The scratch of lead over paper riddled the air with accusations,
before her dead eyes gazed over at him once more. "What is 'Envy'?"

He hated the question, the gaze, the exploratory answers
he was expected to give. Holding his right arm to his chest, cradling it, he
glowered and spoke through grinding teeth. "Some creature that needs to die.
The reason I'm here."

More writing, and he ached to see what it said, what they
thought. He scowled, slouching a little in the chair, breathing air too thick
for his small lungs to process. Nothing was said while she scribbled mystery
words, nothing broke the silence other than the gritting, grinding script over
paper, files, folders that would make up his life, his history, his future.

"Second wing," came the disinterested, bored tone at long
blessed last, and she handed the file to one of the escorts in white. "Give
this to Dr. Ligure after you put him in room three-oh-seven. It's a single.
We'll work him in with the others later.

"And don't forget to stop by and see Ilsa about the dosage
for tonight."

The chair was traded for a long, lonely walk down an echoing
hallway, and fears were given wings to drift on.


The blue eyes stared through the window, watching him,
watching the figure as he took the pen over the white walls, drawing circles
and sigils, serpents and crosses.
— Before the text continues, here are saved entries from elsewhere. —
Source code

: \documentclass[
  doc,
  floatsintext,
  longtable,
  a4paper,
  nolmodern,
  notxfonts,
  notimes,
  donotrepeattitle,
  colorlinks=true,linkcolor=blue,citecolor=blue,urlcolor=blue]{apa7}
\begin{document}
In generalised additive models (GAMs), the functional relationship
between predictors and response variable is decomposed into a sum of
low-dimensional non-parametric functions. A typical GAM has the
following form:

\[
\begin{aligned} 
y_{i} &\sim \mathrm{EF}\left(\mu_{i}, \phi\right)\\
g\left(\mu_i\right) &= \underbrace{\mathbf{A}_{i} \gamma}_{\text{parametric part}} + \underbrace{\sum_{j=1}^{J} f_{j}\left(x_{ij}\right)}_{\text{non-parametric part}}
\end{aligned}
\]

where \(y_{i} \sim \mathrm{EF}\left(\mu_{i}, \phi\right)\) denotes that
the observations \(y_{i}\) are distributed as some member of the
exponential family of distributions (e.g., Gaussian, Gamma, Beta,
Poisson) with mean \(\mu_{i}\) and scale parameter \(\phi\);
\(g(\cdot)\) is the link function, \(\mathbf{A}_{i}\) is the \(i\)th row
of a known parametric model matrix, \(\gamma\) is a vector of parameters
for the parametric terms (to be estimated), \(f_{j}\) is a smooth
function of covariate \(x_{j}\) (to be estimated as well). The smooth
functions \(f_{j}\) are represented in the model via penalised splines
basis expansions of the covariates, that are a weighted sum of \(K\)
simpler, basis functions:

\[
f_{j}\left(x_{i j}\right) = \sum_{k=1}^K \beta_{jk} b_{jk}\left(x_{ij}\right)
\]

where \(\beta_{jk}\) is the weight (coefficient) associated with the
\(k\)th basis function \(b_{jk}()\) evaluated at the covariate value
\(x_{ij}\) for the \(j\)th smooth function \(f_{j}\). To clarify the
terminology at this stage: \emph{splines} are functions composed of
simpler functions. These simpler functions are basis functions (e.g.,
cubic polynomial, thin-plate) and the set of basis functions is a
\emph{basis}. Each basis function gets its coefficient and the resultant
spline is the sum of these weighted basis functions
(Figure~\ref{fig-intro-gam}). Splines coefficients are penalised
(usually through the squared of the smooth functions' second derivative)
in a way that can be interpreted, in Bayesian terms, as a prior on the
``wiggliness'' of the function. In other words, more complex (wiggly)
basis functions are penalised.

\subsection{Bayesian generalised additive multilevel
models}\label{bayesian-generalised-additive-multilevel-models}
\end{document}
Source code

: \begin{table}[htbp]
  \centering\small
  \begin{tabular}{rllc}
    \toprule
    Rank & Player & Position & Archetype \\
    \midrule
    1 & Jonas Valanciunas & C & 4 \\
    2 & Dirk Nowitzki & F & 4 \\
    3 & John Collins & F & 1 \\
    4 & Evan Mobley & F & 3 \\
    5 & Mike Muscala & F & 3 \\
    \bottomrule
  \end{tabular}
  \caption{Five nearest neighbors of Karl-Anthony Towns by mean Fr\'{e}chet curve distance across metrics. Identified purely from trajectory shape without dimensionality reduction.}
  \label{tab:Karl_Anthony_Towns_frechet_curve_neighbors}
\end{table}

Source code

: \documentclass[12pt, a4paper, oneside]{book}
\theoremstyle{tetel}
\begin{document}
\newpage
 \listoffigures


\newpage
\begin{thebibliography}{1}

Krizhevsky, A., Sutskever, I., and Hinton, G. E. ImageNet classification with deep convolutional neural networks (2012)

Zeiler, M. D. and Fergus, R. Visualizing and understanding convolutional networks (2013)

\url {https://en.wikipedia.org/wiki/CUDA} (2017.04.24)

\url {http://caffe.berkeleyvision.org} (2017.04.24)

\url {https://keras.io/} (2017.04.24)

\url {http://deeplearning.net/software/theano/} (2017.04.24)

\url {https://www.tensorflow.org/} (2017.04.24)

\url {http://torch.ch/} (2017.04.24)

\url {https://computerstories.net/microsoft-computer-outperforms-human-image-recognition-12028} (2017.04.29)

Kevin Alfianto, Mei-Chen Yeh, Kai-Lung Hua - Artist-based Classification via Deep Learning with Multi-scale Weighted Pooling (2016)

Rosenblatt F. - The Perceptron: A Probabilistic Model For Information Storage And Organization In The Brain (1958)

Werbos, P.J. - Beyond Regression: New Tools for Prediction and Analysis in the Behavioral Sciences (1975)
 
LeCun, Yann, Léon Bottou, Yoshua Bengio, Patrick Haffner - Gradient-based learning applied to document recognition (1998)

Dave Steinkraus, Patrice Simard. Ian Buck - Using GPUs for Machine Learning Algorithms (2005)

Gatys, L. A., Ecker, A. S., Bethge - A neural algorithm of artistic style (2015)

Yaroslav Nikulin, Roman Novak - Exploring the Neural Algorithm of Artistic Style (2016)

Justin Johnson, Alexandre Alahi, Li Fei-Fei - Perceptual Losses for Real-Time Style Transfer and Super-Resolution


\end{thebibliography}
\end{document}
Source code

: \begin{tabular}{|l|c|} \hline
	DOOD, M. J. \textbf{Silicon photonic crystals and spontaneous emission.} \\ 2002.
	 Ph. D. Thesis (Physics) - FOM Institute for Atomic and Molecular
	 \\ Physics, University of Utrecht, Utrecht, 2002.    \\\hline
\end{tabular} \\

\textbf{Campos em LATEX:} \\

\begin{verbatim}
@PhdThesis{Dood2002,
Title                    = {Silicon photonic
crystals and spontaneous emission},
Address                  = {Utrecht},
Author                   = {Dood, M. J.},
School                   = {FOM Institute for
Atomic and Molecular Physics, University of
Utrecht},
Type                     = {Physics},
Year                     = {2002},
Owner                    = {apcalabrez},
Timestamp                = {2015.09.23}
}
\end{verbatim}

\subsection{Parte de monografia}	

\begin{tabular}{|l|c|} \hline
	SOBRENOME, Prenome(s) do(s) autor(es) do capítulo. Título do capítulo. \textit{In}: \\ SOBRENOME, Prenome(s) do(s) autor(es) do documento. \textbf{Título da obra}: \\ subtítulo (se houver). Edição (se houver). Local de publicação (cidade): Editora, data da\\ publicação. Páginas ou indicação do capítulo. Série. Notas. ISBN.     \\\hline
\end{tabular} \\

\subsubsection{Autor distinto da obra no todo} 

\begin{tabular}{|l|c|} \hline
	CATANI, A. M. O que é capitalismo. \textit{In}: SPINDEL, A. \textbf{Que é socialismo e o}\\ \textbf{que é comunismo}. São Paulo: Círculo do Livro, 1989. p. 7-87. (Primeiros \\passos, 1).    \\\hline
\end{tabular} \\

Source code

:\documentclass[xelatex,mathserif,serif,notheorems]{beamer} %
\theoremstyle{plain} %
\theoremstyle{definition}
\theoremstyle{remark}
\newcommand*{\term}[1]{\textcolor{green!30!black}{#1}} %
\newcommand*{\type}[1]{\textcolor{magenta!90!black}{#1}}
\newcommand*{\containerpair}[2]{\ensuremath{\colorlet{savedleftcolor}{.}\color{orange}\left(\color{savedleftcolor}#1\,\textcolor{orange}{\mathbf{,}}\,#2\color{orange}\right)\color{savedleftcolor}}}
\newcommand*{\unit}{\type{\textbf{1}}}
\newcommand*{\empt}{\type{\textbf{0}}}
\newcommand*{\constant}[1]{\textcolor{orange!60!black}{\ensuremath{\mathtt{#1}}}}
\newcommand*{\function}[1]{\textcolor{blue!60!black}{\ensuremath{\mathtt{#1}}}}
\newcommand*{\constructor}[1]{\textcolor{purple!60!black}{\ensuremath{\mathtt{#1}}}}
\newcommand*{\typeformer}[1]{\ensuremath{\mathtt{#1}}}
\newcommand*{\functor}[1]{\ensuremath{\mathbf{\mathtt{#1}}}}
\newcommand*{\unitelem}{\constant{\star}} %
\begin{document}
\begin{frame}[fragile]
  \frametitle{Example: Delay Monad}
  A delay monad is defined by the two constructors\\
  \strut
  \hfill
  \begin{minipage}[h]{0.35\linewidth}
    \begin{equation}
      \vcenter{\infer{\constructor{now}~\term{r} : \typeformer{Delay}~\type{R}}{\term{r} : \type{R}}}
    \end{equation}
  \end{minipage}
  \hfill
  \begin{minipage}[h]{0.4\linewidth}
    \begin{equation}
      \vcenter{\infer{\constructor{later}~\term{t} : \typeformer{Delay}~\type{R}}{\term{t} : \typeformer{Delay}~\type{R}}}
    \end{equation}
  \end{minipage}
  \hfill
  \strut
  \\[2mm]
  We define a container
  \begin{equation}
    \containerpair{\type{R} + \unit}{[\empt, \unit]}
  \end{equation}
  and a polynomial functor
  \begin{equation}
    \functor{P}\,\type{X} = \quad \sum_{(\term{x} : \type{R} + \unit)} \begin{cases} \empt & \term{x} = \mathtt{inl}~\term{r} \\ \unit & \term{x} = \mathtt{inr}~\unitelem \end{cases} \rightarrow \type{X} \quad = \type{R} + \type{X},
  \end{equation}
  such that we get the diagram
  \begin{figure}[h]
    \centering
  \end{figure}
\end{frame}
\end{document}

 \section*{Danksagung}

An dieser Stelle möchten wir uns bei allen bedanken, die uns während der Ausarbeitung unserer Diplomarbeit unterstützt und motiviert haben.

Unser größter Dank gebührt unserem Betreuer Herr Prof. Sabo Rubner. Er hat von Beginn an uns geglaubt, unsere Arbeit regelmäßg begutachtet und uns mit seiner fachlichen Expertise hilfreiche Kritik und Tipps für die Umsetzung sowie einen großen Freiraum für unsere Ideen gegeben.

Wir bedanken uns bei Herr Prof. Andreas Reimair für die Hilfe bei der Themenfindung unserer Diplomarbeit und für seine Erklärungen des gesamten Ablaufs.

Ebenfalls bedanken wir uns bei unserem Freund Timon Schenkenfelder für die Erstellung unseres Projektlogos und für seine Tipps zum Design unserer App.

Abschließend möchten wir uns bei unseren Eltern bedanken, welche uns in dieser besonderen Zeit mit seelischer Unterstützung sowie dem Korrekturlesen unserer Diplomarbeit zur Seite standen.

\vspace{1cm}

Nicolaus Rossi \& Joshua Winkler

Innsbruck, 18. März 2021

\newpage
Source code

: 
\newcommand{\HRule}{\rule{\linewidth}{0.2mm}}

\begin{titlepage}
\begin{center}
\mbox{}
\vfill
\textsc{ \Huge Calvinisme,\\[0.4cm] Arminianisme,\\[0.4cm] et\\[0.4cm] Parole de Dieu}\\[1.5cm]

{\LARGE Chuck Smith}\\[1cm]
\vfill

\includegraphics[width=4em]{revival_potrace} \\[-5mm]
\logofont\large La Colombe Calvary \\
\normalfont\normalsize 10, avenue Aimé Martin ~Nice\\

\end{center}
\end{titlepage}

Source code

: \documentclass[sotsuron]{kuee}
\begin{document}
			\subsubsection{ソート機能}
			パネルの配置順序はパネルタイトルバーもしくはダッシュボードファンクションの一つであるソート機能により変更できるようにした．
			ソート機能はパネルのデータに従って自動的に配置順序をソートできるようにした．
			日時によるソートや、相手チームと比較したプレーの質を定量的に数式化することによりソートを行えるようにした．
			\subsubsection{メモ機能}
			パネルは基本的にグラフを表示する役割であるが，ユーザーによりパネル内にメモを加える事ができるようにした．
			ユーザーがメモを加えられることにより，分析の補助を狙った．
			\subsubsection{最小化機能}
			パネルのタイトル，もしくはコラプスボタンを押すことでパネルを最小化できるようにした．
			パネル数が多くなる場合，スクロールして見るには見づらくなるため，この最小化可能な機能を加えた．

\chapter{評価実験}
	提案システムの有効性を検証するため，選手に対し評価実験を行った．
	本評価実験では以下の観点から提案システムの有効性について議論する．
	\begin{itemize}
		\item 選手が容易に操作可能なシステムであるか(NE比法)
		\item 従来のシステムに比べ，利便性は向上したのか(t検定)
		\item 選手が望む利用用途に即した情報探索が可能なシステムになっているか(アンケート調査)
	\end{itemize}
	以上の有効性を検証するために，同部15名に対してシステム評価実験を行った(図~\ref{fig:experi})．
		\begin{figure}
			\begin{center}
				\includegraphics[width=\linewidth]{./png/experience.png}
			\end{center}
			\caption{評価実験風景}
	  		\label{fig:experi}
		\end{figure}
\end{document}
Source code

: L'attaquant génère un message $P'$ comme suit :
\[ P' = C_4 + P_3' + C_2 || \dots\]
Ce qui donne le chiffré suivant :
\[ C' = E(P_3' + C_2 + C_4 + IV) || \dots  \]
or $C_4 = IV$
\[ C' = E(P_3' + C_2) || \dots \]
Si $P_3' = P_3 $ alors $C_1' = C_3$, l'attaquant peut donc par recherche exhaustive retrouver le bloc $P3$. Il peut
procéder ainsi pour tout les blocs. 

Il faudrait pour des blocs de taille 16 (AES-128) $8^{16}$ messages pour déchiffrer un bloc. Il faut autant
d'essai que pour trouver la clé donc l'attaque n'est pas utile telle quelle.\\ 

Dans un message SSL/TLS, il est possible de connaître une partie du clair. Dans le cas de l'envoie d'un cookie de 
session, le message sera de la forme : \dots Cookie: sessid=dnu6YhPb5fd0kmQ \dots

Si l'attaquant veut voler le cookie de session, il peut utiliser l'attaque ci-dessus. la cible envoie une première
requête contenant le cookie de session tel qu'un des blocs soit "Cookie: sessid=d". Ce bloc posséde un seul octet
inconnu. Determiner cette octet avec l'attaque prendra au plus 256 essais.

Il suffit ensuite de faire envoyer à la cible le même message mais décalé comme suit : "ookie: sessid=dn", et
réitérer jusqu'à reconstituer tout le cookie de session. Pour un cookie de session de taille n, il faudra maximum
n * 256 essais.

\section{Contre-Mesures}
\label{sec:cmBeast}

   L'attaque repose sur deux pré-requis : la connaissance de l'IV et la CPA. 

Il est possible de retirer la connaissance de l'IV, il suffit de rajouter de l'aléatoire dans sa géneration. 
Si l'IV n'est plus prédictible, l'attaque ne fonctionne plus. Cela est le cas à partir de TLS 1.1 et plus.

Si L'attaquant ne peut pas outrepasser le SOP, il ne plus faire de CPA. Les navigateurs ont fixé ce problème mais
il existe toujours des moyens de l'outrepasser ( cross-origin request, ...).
Al swallowed the lump in his throat, his fingers
running over the glass, twirling little lines over it, following the motions
the boy in the room, that sweep, that arch, that heady twist.

He said nothing, not when the doctor was talking to his
father, not when he sat there and half heard the terms being tossed around,
that there were complexes and guilt, that "envy" had gripped his heart in a
tangled, mangled claw and thus, had become personified, landing him in this
world of make believe.

He had even tormented himself to believe his arm, his
leg...weren't...real. Metal. Cold. Something that couldn't feel, couldn't hurt,
couldn't wither. And to compensate for it with an unconscious limp...

Anti-psychotics. Drugs. Therapy. Institutions. Aggressive.

Al closed his eyes, resting his forehead on the cold glass
with a drawn out sigh. His brother, his poor Edward...how couldn't he believe
in the reality? How couldn't he see...what was right in front of him?

Hohenheim hand fell onto his shoulder, gripping it warmly,
trying to pull his son away from the scene, from the torment. Their time was
over until the next day, and then they could speak to him, finally exchange
words, could ask him how he was enjoying himself, if he... he was getting better.

Al pressed his lips to the glass, feeling it warm beneath
his mouth, and for a moment, he thought, he prayed, that Edward would turn,
would see him there, would blink those golden eyes and recognition would filter
through. He wished, he wished, he wished...

But the pen rose, a sharp line born onto the painted,
eggshell walls, and Al Heiderich turned his back on the scene for the last time
that day, his steps thick with longing pain.